■ **Exercise**: The lines from the top of the data down to the line with "Een Azure Cosmos-container" should be repeated exactly, both ends included.

■ **The data**:
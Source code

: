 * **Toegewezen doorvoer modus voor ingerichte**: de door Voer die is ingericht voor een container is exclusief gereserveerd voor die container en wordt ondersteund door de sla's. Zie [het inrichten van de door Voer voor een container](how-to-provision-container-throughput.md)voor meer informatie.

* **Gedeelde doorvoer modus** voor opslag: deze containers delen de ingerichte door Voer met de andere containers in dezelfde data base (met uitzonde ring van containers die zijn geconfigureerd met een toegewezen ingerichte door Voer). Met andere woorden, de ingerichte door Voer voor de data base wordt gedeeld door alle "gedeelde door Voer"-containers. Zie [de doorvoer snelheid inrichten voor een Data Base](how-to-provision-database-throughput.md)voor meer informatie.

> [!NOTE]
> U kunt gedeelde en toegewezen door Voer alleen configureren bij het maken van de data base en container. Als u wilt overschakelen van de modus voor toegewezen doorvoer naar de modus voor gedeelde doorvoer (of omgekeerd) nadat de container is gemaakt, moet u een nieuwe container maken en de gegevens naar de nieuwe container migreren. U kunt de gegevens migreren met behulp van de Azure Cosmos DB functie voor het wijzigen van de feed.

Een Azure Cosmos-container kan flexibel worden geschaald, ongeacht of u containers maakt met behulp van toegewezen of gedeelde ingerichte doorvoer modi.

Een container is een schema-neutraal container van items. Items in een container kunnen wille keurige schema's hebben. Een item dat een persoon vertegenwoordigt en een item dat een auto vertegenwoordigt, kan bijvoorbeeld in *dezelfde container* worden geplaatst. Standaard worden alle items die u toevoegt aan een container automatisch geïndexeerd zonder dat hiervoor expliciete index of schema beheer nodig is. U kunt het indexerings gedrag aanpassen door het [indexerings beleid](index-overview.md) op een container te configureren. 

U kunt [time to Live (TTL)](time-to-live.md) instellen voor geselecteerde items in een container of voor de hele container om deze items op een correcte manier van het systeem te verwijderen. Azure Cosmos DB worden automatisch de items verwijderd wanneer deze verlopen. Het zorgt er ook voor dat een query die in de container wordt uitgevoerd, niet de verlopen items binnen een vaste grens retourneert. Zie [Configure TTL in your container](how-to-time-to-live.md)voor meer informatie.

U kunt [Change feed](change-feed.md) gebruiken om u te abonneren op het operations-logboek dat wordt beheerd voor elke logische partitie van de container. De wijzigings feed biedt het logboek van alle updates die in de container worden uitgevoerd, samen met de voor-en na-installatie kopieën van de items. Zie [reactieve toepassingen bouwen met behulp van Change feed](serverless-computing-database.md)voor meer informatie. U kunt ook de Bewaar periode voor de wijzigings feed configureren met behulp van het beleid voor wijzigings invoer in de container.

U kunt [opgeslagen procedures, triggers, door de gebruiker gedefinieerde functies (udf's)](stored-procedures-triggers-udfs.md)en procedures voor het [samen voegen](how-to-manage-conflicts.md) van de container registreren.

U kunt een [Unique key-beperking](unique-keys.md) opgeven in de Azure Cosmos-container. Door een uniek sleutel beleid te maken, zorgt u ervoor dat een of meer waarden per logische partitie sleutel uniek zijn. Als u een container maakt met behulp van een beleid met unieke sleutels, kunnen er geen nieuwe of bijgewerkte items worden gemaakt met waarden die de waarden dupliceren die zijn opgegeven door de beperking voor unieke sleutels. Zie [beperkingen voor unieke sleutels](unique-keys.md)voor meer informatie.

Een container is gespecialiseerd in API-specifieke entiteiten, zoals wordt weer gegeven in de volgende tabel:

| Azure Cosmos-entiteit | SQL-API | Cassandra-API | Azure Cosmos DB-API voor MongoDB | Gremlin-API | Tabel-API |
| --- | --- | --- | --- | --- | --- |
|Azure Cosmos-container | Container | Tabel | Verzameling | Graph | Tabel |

■ **Exercise output**:
Source code

: * **Toegewezen doorvoer modus voor ingerichte**: de door Voer die is ingericht voor een container is exclusief gereserveerd voor die container en wordt ondersteund door de sla's. Zie [het inrichten van de door Voer voor een container](how-to-provision-container-throughput.md)voor meer informatie.

* **Gedeelde doorvoer modus** voor opslag: deze containers delen de ingerichte door Voer met de andere containers in dezelfde data base (met uitzonde ring van containers die zijn geconfigureerd met een toegewezen ingerichte door Voer). Met andere woorden, de ingerichte door Voer voor de data base wordt gedeeld door alle "gedeelde door Voer"-containers. Zie [de doorvoer snelheid inrichten voor een Data Base](how-to-provision-database-throughput.md)voor meer informatie.

> [!NOTE]
> U kunt gedeelde en toegewezen door Voer alleen configureren bij het maken van de data base en container. Als u wilt overschakelen van de modus voor toegewezen doorvoer naar de modus voor gedeelde doorvoer (of omgekeerd) nadat de container is gemaakt, moet u een nieuwe container maken en de gegevens naar de nieuwe container migreren. U kunt de gegevens migreren met behulp van de Azure Cosmos DB functie voor het wijzigen van de feed.

Een Azure Cosmos-container kan flexibel worden geschaald, ongeacht of u containers maakt met behulp van toegewezen of gedeelde ingerichte doorvoer modi.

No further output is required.